Raising chickens has been an increasingly popular pastime for years, be it on a small farm, a rural sprawling lawn or in a suburban backyard. Even urban chickens have become a thing. By and large chickens are easy to manage, generally predictable and fairly uncomplicated. Because of this you might say they are the gateway drug to keeping a mixed flock of poultry.
Ask anyone who has kept chickens for some time, and they’ll likely tell you that they have tried—or at the very least considered—adding at least one other type of bird to their flock: ducks, geese, guineas, turkeys, maybe even peafowl or pheasants.
Having several varieties of fowl can be entertaining and beneficial. Different species offer different benefits.
- Ducks provide eggs praised for baking, and ducks are prolific slug hunters in your garden. They’re also quirky and fun to watch.
- Guinea fowl are master tick eaters as well as effective alarm bells. They have odd little faces and are very amusing when they run.
- Geese are great protectors, excellent weeders and can be wonderful companions.
- Peafowl and other exotics are simply beautiful, elegant and fascinating to watch.
The benefits of a mixed flock are endless. But what holds many people back is a lack of space or inability to supply multiple housing situations.
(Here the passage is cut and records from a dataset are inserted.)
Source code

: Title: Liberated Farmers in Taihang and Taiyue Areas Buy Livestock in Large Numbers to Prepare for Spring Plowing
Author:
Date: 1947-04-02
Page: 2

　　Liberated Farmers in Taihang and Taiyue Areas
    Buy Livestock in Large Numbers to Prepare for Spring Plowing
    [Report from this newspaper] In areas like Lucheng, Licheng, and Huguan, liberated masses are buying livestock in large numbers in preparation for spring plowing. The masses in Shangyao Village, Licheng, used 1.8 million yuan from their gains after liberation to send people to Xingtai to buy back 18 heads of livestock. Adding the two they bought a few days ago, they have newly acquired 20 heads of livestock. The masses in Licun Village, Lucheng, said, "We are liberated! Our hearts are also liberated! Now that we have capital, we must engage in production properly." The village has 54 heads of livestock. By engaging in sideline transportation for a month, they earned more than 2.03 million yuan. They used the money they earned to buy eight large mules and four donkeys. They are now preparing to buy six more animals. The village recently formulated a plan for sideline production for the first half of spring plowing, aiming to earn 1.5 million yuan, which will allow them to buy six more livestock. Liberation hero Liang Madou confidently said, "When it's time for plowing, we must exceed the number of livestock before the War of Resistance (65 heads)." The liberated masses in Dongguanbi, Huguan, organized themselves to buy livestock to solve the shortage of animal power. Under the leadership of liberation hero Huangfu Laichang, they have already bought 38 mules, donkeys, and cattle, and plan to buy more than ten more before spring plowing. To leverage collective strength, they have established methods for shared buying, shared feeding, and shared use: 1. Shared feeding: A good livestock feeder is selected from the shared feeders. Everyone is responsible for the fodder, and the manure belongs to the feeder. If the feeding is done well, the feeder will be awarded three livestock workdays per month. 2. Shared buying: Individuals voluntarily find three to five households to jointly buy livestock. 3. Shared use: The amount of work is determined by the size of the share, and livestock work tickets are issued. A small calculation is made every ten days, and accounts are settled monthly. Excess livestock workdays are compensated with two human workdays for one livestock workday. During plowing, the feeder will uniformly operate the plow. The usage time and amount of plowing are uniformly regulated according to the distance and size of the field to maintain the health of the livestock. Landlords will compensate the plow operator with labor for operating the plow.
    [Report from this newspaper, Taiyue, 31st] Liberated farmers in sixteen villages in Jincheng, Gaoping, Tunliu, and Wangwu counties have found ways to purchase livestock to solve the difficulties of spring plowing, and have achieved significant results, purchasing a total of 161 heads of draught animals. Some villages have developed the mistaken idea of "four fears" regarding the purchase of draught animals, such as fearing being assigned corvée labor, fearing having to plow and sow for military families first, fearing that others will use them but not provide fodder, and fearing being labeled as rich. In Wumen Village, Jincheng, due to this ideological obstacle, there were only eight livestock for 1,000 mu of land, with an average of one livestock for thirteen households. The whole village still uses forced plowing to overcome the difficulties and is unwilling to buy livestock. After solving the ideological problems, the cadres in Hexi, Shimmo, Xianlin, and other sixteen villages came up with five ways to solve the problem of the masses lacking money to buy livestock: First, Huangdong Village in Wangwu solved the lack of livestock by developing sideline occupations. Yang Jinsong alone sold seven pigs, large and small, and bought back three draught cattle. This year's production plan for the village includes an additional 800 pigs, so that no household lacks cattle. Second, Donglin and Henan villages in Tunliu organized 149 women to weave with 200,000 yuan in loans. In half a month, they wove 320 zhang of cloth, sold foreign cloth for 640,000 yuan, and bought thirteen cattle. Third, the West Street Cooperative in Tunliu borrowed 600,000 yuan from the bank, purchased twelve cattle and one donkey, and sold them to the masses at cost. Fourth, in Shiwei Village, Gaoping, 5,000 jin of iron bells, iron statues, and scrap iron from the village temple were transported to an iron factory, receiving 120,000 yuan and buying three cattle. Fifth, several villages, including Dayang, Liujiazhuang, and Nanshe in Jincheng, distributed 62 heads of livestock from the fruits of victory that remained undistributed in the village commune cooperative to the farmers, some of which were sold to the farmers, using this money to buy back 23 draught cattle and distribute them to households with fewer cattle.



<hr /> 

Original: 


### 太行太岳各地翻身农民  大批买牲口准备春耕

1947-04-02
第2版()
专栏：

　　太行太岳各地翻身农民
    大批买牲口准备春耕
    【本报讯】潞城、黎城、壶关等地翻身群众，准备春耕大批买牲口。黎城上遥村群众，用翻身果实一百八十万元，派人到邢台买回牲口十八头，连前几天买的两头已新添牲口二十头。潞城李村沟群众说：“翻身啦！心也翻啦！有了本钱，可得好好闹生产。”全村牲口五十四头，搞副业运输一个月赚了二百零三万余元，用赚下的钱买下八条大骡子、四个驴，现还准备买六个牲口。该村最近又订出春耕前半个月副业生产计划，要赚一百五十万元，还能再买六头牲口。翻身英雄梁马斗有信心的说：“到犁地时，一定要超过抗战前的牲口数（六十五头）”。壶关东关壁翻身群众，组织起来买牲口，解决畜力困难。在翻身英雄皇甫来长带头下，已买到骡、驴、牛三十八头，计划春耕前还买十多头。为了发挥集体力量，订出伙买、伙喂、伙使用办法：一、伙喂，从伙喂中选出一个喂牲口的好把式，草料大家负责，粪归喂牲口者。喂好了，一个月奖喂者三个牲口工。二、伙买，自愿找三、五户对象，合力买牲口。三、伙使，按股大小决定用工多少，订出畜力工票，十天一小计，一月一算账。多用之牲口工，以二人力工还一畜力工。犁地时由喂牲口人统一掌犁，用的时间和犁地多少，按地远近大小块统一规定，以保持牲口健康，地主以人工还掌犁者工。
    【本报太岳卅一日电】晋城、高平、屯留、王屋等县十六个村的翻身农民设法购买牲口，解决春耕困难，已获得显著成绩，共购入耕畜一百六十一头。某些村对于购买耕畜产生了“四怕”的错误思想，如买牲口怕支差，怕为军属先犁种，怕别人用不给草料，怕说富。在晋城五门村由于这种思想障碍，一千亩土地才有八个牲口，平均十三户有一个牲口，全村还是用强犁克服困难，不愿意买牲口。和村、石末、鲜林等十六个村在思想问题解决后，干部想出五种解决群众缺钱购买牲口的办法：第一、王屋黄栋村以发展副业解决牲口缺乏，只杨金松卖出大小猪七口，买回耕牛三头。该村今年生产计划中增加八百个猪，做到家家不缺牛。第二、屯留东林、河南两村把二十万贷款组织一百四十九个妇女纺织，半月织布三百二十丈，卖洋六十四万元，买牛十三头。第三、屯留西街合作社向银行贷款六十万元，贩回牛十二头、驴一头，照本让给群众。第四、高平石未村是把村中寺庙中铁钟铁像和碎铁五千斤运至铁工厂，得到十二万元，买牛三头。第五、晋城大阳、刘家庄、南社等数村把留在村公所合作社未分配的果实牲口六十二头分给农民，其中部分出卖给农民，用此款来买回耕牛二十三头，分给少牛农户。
Each individual species does have different needs, but done right, you can successfully house a mixed flock.
One Coop? No Problem
Keeping your birds all together in a single coop and run can save space, time and money. One housing situation means less building material, fencing, electricity and work. While we do it with a rather large flock, this scenario really benefits those who prefer a more reasonable number of birds.
If you’re raising your flock in a small suburban yard, for instance, you may not want to address separate housing for each species—a duck house for just two ducks, a coop for a few chickens, a run for a lone goose.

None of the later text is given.